### What you need to do
The expected result is every entry, retyped character for character.

Top of Raw data

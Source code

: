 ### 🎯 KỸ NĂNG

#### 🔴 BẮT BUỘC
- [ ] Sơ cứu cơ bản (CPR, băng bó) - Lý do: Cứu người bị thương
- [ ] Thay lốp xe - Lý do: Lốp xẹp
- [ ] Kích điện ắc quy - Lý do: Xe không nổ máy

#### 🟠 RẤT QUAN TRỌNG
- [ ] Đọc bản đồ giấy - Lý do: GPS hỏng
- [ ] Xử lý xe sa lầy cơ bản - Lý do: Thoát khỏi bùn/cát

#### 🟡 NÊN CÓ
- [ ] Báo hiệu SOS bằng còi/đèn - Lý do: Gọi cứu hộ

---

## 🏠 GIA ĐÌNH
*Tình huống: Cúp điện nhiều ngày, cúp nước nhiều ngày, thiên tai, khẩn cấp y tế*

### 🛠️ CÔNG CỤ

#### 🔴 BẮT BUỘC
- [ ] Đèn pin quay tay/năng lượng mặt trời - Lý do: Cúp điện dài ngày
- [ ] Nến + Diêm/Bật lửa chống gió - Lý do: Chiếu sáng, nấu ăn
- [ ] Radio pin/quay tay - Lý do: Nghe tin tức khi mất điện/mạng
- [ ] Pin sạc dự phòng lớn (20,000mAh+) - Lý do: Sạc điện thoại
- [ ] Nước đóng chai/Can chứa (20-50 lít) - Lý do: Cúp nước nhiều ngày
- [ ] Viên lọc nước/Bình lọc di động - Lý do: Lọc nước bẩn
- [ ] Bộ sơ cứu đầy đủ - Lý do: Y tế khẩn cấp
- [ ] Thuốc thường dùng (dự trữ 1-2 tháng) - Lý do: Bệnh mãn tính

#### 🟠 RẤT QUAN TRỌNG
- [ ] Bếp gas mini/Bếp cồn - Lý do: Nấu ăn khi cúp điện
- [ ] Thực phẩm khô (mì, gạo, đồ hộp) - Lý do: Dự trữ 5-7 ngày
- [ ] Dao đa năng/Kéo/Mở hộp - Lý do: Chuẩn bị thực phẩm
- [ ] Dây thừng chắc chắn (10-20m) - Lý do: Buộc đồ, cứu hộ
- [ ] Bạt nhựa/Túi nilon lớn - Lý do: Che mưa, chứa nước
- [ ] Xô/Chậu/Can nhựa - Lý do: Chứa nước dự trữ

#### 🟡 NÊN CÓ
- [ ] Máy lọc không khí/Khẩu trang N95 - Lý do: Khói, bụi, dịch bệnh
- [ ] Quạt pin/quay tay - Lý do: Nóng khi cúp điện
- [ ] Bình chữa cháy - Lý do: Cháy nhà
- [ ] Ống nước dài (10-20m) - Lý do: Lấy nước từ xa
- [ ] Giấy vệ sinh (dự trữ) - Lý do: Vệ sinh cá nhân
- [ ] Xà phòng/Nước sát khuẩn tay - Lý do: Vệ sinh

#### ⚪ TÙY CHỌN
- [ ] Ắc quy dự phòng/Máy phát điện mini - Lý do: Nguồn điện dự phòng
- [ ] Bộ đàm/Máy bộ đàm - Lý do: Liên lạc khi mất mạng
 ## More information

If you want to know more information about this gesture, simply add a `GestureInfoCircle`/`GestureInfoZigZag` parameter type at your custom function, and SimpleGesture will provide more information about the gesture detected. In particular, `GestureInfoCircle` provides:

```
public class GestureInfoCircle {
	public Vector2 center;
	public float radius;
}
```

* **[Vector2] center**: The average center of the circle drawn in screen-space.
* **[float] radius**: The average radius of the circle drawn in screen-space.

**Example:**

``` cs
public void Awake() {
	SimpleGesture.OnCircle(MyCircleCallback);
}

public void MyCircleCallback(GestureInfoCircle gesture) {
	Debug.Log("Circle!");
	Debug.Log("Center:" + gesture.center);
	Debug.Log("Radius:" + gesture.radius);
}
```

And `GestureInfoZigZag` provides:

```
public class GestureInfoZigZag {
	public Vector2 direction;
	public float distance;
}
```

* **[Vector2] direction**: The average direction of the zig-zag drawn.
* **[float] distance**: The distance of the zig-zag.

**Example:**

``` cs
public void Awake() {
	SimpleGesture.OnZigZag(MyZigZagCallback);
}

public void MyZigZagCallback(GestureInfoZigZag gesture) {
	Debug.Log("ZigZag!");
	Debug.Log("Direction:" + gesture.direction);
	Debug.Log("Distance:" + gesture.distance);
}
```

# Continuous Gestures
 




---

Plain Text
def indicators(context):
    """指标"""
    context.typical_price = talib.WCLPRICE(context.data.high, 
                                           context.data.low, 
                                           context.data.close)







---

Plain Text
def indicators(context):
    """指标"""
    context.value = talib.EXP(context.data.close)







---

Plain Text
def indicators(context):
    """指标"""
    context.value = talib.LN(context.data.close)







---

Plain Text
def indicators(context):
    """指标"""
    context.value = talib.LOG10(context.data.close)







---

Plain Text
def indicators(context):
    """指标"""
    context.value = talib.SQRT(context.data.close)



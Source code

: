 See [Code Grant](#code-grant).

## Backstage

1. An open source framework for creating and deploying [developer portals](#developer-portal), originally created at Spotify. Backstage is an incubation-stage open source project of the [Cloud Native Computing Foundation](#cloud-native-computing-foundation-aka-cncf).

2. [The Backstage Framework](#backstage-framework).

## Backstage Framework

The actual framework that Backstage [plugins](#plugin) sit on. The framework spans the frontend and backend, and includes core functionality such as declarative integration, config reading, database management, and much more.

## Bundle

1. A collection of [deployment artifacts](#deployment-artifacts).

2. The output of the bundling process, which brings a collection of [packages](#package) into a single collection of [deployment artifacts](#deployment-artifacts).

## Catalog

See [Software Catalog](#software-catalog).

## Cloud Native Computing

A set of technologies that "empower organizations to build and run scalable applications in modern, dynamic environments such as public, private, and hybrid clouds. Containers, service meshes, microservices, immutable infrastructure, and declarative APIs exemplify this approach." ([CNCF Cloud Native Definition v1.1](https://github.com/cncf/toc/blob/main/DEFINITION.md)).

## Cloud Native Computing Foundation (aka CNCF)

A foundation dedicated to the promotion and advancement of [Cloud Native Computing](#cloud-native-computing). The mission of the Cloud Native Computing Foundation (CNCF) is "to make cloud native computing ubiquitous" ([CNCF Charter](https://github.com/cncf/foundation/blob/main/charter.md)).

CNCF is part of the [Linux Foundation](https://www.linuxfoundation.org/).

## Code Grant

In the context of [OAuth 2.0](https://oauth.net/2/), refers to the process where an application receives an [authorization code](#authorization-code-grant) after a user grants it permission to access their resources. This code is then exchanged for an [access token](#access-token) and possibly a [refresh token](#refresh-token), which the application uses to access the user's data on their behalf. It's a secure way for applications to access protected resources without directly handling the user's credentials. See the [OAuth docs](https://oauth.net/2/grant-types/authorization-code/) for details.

Bottom of Raw data

### Answer to this exercise
Source code

: ### 🎯 KỸ NĂNG

#### 🔴 BẮT BUỘC
- [ ] Sơ cứu cơ bản (CPR, băng bó) - Lý do: Cứu người bị thương
- [ ] Thay lốp xe - Lý do: Lốp xẹp
- [ ] Kích điện ắc quy - Lý do: Xe không nổ máy

#### 🟠 RẤT QUAN TRỌNG
- [ ] Đọc bản đồ giấy - Lý do: GPS hỏng
- [ ] Xử lý xe sa lầy cơ bản - Lý do: Thoát khỏi bùn/cát

#### 🟡 NÊN CÓ
- [ ] Báo hiệu SOS bằng còi/đèn - Lý do: Gọi cứu hộ

---

## 🏠 GIA ĐÌNH
*Tình huống: Cúp điện nhiều ngày, cúp nước nhiều ngày, thiên tai, khẩn cấp y tế*

### 🛠️ CÔNG CỤ

#### 🔴 BẮT BUỘC
- [ ] Đèn pin quay tay/năng lượng mặt trời - Lý do: Cúp điện dài ngày
- [ ] Nến + Diêm/Bật lửa chống gió - Lý do: Chiếu sáng, nấu ăn
- [ ] Radio pin/quay tay - Lý do: Nghe tin tức khi mất điện/mạng
- [ ] Pin sạc dự phòng lớn (20,000mAh+) - Lý do: Sạc điện thoại
- [ ] Nước đóng chai/Can chứa (20-50 lít) - Lý do: Cúp nước nhiều ngày
- [ ] Viên lọc nước/Bình lọc di động - Lý do: Lọc nước bẩn
- [ ] Bộ sơ cứu đầy đủ - Lý do: Y tế khẩn cấp
- [ ] Thuốc thường dùng (dự trữ 1-2 tháng) - Lý do: Bệnh mãn tính

#### 🟠 RẤT QUAN TRỌNG
- [ ] Bếp gas mini/Bếp cồn - Lý do: Nấu ăn khi cúp điện
- [ ] Thực phẩm khô (mì, gạo, đồ hộp) - Lý do: Dự trữ 5-7 ngày
- [ ] Dao đa năng/Kéo/Mở hộp - Lý do: Chuẩn bị thực phẩm
- [ ] Dây thừng chắc chắn (10-20m) - Lý do: Buộc đồ, cứu hộ
- [ ] Bạt nhựa/Túi nilon lớn - Lý do: Che mưa, chứa nước
- [ ] Xô/Chậu/Can nhựa - Lý do: Chứa nước dự trữ

#### 🟡 NÊN CÓ
- [ ] Máy lọc không khí/Khẩu trang N95 - Lý do: Khói, bụi, dịch bệnh
- [ ] Quạt pin/quay tay - Lý do: Nóng khi cúp điện
- [ ] Bình chữa cháy - Lý do: Cháy nhà
- [ ] Ống nước dài (10-20m) - Lý do: Lấy nước từ xa
- [ ] Giấy vệ sinh (dự trữ) - Lý do: Vệ sinh cá nhân
- [ ] Xà phòng/Nước sát khuẩn tay - Lý do: Vệ sinh

#### ⚪ TÙY CHỌN
- [ ] Ắc quy dự phòng/Máy phát điện mini - Lý do: Nguồn điện dự phòng
- [ ] Bộ đàm/Máy bộ đàm - Lý do: Liên lạc khi mất mạng
 ## More information

If you want to know more information about this gesture, simply add a `GestureInfoCircle`/`GestureInfoZigZag` parameter type at your custom function, and SimpleGesture will provide more information about the gesture detected. In particular, `GestureInfoCircle` provides:

```
public class GestureInfoCircle {
	public Vector2 center;
	public float radius;
}
```

* **[Vector2] center**: The average center of the circle drawn in screen-space.
* **[float] radius**: The average radius of the circle drawn in screen-space.

**Example:**

``` cs
public void Awake() {
	SimpleGesture.OnCircle(MyCircleCallback);
}

public void MyCircleCallback(GestureInfoCircle gesture) {
	Debug.Log("Circle!");
	Debug.Log("Center:" + gesture.center);
	Debug.Log("Radius:" + gesture.radius);
}
```

And `GestureInfoZigZag` provides:

```
public class GestureInfoZigZag {
	public Vector2 direction;
	public float distance;
}
```

* **[Vector2] direction**: The average direction of the zig-zag drawn.
* **[float] distance**: The distance of the zig-zag.

**Example:**

``` cs
public void Awake() {
	SimpleGesture.OnZigZag(MyZigZagCallback);
}

public void MyZigZagCallback(GestureInfoZigZag gesture) {
	Debug.Log("ZigZag!");
	Debug.Log("Direction:" + gesture.direction);
	Debug.Log("Distance:" + gesture.distance);
}
```

# Continuous Gestures
 




---

Plain Text
def indicators(context):
    """指标"""
    context.typical_price = talib.WCLPRICE(context.data.high, 
                                           context.data.low, 
                                           context.data.close)







---

Plain Text
def indicators(context):
    """指标"""
    context.value = talib.EXP(context.data.close)







---

Plain Text
def indicators(context):
    """指标"""
    context.value = talib.LN(context.data.close)







---

Plain Text
def indicators(context):
    """指标"""
    context.value = talib.LOG10(context.data.close)







---

Plain Text
def indicators(context):
    """指标"""
    context.value = talib.SQRT(context.data.close)



Source code

: See [Code Grant](#code-grant).

## Backstage

1. An open source framework for creating and deploying [developer portals](#developer-portal), originally created at Spotify. Backstage is an incubation-stage open source project of the [Cloud Native Computing Foundation](#cloud-native-computing-foundation-aka-cncf).

2. [The Backstage Framework](#backstage-framework).

## Backstage Framework

The actual framework that Backstage [plugins](#plugin) sit on. The framework spans the frontend and backend, and includes core functionality such as declarative integration, config reading, database management, and much more.

## Bundle

1. A collection of [deployment artifacts](#deployment-artifacts).

2. The output of the bundling process, which brings a collection of [packages](#package) into a single collection of [deployment artifacts](#deployment-artifacts).

## Catalog

See [Software Catalog](#software-catalog).

## Cloud Native Computing

A set of technologies that "empower organizations to build and run scalable applications in modern, dynamic environments such as public, private, and hybrid clouds. Containers, service meshes, microservices, immutable infrastructure, and declarative APIs exemplify this approach." ([CNCF Cloud Native Definition v1.1](https://github.com/cncf/toc/blob/main/DEFINITION.md)).

## Cloud Native Computing Foundation (aka CNCF)

A foundation dedicated to the promotion and advancement of [Cloud Native Computing](#cloud-native-computing). The mission of the Cloud Native Computing Foundation (CNCF) is "to make cloud native computing ubiquitous" ([CNCF Charter](https://github.com/cncf/foundation/blob/main/charter.md)).

CNCF is part of the [Linux Foundation](https://www.linuxfoundation.org/).

## Code Grant

In the context of [OAuth 2.0](https://oauth.net/2/), refers to the process where an application receives an [authorization code](#authorization-code-grant) after a user grants it permission to access their resources. This code is then exchanged for an [access token](#access-token) and possibly a [refresh token](#refresh-token), which the application uses to access the user's data on their behalf. It's a secure way for applications to access protected resources without directly handling the user's credentials. See the [OAuth docs](https://oauth.net/2/grant-types/authorization-code/) for details.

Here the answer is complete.